EXERCISE AIM: Unless a line falls after the one with "a FAD language.''", retype it exactly from the records below; leave out all pictures.

(Document images with source code)
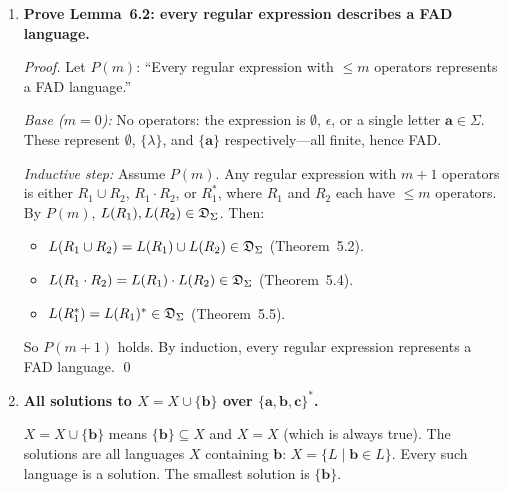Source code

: \begin{enumerate}[{6.}1.]
\begin{enumerate}[(a)]
  Same $X_3=X_1$.  From $X_1=(\pmb{0}\cup\pmb{1})X_2$, substitute into $X_2$:
  $X_2=\epsilon\cup\pmb{0}(\pmb{0}\cup\pmb{1})X_2\cup\pmb{1}X_2=\epsilon\cup(\pmb{0}(\pmb{0}\cup\pmb{1})\cup\pmb{1})X_2$.
  Let $A=\pmb{0}(\pmb{0}\cup\pmb{1})\cup\pmb{1}=\pmb{00}\cup\pmb{01}\cup\pmb{1}$; $\lambda\notin A$.
  $X_2=A^*$.
  Then $X_1=(\pmb{0}\cup\pmb{1})A^*$ and $X_3=X_1$.

  \item \textbf{Comparison:} Both solutions are equivalent: $(\pmb{0}\cup\pmb{1})\pmb{1}^*(\pmb{0}(\pmb{0}\cup\pmb{1})\pmb{1}^*)^*=(\pmb{0}\cup\pmb{1})(\pmb{00}\cup\pmb{01}\cup\pmb{1})^*$.  The second form is more concise.
\end{enumerate}

\item \textbf{Prove Lemma~6.2: every regular expression describes a FAD language.}

\begin{proof}
Let $P(m)$: ``Every regular expression with $\le m$ operators represents a FAD language.''

\emph{Base ($m=0$):}  No operators: the expression is $\emptyset$, $\epsilon$, or a single letter $\pmb{a}\in\Sigma$.  These represent $\emptyset$, $\{\lambda\}$, and $\{\pmb{a}\}$ respectively---all finite, hence FAD.

\emph{Inductive step:}  Assume $P(m)$.  Any regular expression with $m+1$ operators is either $R_1\cup R_2$, $R_1\cdot R_2$, or $R_1^*$, where $R_1$ and $R_2$ each have $\le m$ operators.  By $P(m)$, $L(R_1),L(R_2)\in\DSIG$.  Then:
\begin{itemize}
  \item $L(R_1\cup R_2)=L(R_1)\cup L(R_2)\in\DSIG$ (Theorem~5.2).
  \item $L(R_1\cdot R_2)=L(R_1)\cdot L(R_2)\in\DSIG$ (Theorem~5.4).
  \item $L(R_1^*)=L(R_1)^*\in\DSIG$ (Theorem~5.5).
\end{itemize}
So $P(m+1)$ holds.  By induction, every regular expression represents a FAD language. \qed
\end{proof}

\item \textbf{All solutions to $X=X\cup\{\pmb{b}\}$ over $\{\pmb{a},\pmb{b},\pmb{c}\}^*$.}

$X=X\cup\{\pmb{b}\}$ means $\{\pmb{b}\}\subseteq X$ and $X=X$ (which is always true).  The solutions are all languages $X$ containing $\pmb{b}$: $X=\{L\mid\pmb{b}\in L\}$.  Every such language is a solution.  The smallest solution is $\{\pmb{b}\}$.


\end{enumerate}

TASK RESULT:
Source code

: \begin{enumerate}[{6.}1.]
\begin{enumerate}[(a)]
  Same $X_3=X_1$.  From $X_1=(\pmb{0}\cup\pmb{1})X_2$, substitute into $X_2$:
  $X_2=\epsilon\cup\pmb{0}(\pmb{0}\cup\pmb{1})X_2\cup\pmb{1}X_2=\epsilon\cup(\pmb{0}(\pmb{0}\cup\pmb{1})\cup\pmb{1})X_2$.
  Let $A=\pmb{0}(\pmb{0}\cup\pmb{1})\cup\pmb{1}=\pmb{00}\cup\pmb{01}\cup\pmb{1}$; $\lambda\notin A$.
  $X_2=A^*$.
  Then $X_1=(\pmb{0}\cup\pmb{1})A^*$ and $X_3=X_1$.

  \item \textbf{Comparison:} Both solutions are equivalent: $(\pmb{0}\cup\pmb{1})\pmb{1}^*(\pmb{0}(\pmb{0}\cup\pmb{1})\pmb{1}^*)^*=(\pmb{0}\cup\pmb{1})(\pmb{00}\cup\pmb{01}\cup\pmb{1})^*$.  The second form is more concise.
\end{enumerate}

\item \textbf{Prove Lemma~6.2: every regular expression describes a FAD language.}

\begin{proof}
Let $P(m)$: ``Every regular expression with $\le m$ operators represents a FAD language.''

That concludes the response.